The Forgotten Pulse of the Bond
Chapter 119: Beckett’s Discovery

Chapter 119: Beckett’s Discovery

"She didn’t run," he muttered. "Not like this."

The room bore no sign of panic. No struggle. No broken chair tossed in haste. The protection ward Celeste had erected lay in perfect ruin, its shards of magic bleeding faint light into the floor. Someone, or something, had dismantled it from the inside.

He crouched near the stone altar built into the southern wall, fingers brushing soot aside to reveal a faint smear of red. Not paint. Not wax. Blood.

"Camille," he whispered, voice rough. "What did you do?"

Beckett pushed against the altar. It groaned, then shifted, revealing a hollow carved beneath the stone, no bigger than a book. Inside, carefully tucked into the space, was a sealed envelope. His breath caught.

It was parchment, old and thick, sealed with a blotch of dried blood, not wax, and inscribed in Camille’s handwriting. Her scent clung faintly to it: smoke, cedar, and something darker now, like burnt sage.

He stood, his chest tight. Slowly, he broke the seal and unfolded the note.

Just four words.

Don’t follow me.

His jaw clenched. He closed his eyes, let the weight of the message settle. Four words, but they were heavy with intent. They weren’t written in fear. This wasn’t a cry for help. It was a command. Camille had planned this.

The room spun, not physically, but with the implications. Beckett leaned against the stone altar, the paper crumpling slightly in his fist.

Behind him, footsteps. Light. Deliberate.

"You found it."

Beckett turned to see Celeste standing in the broken doorway, her long silver braid damp and clinging to her robe. Her eyes, rimmed with exhaustion and pain, settled on the letter.

"You knew she left this?" he asked, voice sharp.

Celeste stepped forward. She moved with grace despite the deep gash stitched along her shoulder, blood seeping through the fresh bandage. Her fingers trembled slightly as she brushed the edge of a broken mirror.

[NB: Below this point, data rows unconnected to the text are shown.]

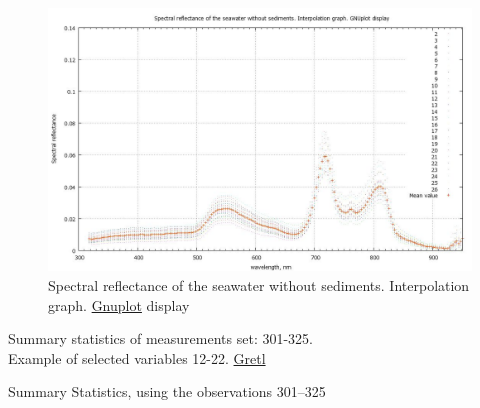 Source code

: \documentclass[10pt, a4paper]{article}
\begin{document}
\begin{appendices}
\begin{figure}[h]
	\begin{center}
		\includegraphics[scale=0.22]{GNU-10.jpg}
		\caption{Spectral reflectance of the seawater without sediments. Interpolation graph. \href{http://www.gnuplot.info/}{Gnuplot} display­}
		\label{fig:A.24}
	\end{center}
\end{figure}

\begin{table}[H]
	\begin{center}
		\caption{Summary statistics of measurements set: 301-325. \\ Example of selected variables 12-22. \href{http://gretl.sourceforge.net/}{Gretl}­}\label{tab:16}
		Summary Statistics, using the observations 301--325\\
	
	\vspace{2em}


\end{center}
\end{table}
\end{appendices}
\end{document}
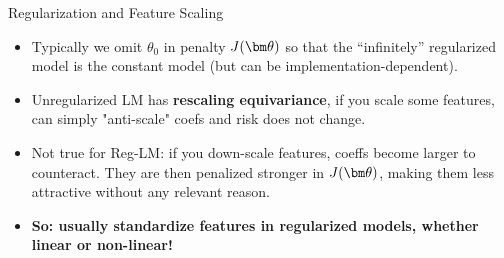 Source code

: \documentclass[11pt,compress,t,notes=noshow, xcolor=table]{beamer}
\begin{document}
\begin{vbframe}{Regularization and Feature Scaling}

  \begin{itemize}
    \item Typically we omit $\theta_0$ in penalty $J(\thetav)$ so that the ``infinitely'' regularized model is the constant model (but can be implementation-dependent).
    \item Unregularized LM has \textbf{rescaling equivariance}, if you scale some features, can simply "anti-scale" coefs and risk does not change.
    \item Not true for Reg-LM: if you down-scale features, coeffs become larger to counteract. They are then penalized stronger in $J(\thetav)$, making them less attractive without any relevant reason.
    \item \textbf{So: usually standardize features in regularized models, whether linear or non-linear!}  
      
  \end{itemize}

\framebreak



\end{vbframe}
\end{document}
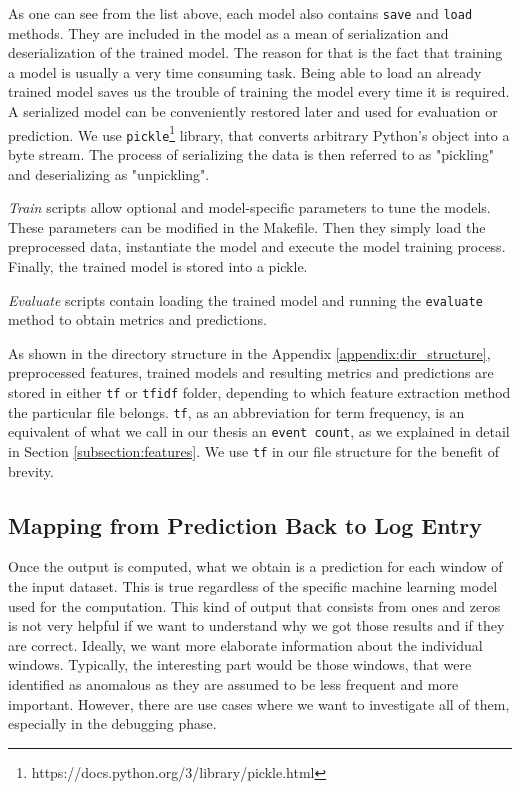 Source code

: As one can see from the list above, each model also contains \texttt{save} and \texttt{load} methods. They are included in the model as a mean of serialization and deserialization of the trained model. The reason for that is the fact that training a model is usually a very time consuming task. Being able to load an already trained model saves us the trouble of training the model every time it is required. A serialized model can be conveniently restored later and used for evaluation or prediction. We use \texttt{pickle}\footnote{https://docs.python.org/3/library/pickle.html} library, that converts arbitrary Python's object into a byte stream. The process of serializing the data is then referred to as "pickling" and deserializing as "unpickling".

\textit{Train} scripts allow optional and model-specific parameters to tune the models. These parameters can be modified in the Makefile. Then they simply load the preprocessed data, instantiate the model and execute the model training process. Finally, the trained model is stored into a pickle. 
 
\textit{Evaluate} scripts contain loading the trained model and running the \texttt{\justify evaluate} method to obtain metrics and predictions.

As shown in the directory structure in the Appendix \ref{appendix:dir_structure}, preprocessed features, trained models and resulting metrics and predictions are stored in either \texttt{tf} or \texttt{tfidf} folder, depending to which feature extraction method the particular file belongs. \texttt{tf}, as an abbreviation for term frequency, is an equivalent of what we call in our thesis an \texttt{event count}, as we explained in detail in Section \ref{subsection:features}. We use \texttt{tf} in our file structure for the benefit of brevity.

\subsection{Mapping from Prediction Back to Log Entry}
\label{methodology:mapping-predictions-back}
Once the output is computed, what we obtain is a prediction for each window of the input dataset. This is true regardless of the specific machine learning model used for the computation. 
This kind of output that consists from ones and zeros is not very helpful if we want to understand why we got those results and if they are correct. Ideally, we want more elaborate information about the individual windows.
Typically, the interesting part would be those windows, that were identified as anomalous as they are assumed to be less frequent and more important. However, there are use cases where we want to investigate all of them, especially in the debugging phase. 

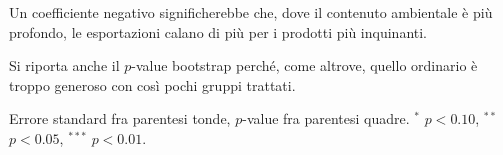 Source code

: \begin{table}[htbp]
\begin{threeparttable}
\begin{tablenotes}[flushleft]
\item Un coefficiente negativo significherebbe che, dove il contenuto ambientale \`e pi\`u profondo, le esportazioni calano di pi\`u per i prodotti pi\`u inquinanti.
\item Si riporta anche il $p$-value bootstrap perch\'e, come altrove, quello ordinario \`e troppo generoso con cos\`i pochi gruppi trattati.
\item Errore standard fra parentesi tonde, $p$-value fra parentesi quadre. $^{*}$ $p<0.10$, $^{**}$ $p<0.05$, $^{***}$ $p<0.01$.
\end{tablenotes}
\end{threeparttable}
\end{table}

"No," she replied. "But I’d hoped... if she left anything behind, it would come to you."

"Why not Rhett?" Beckett challenged.

Celeste met his gaze. "Because she trusted you to find the truth, not to chase her."

He looked back at the note. "She thinks we’ll make things worse."

"She knows you will."

Beckett hissed under his breath. "She’s wrong."

Celeste didn’t answer. Her silence echoed louder than a scream.

He paced the room, holding the message like a brand. "This isn’t just about her leaving. Something happened here. She tore the wards down herself. She let the Ash Child speak to her. It’s calling louder now, isn’t it?"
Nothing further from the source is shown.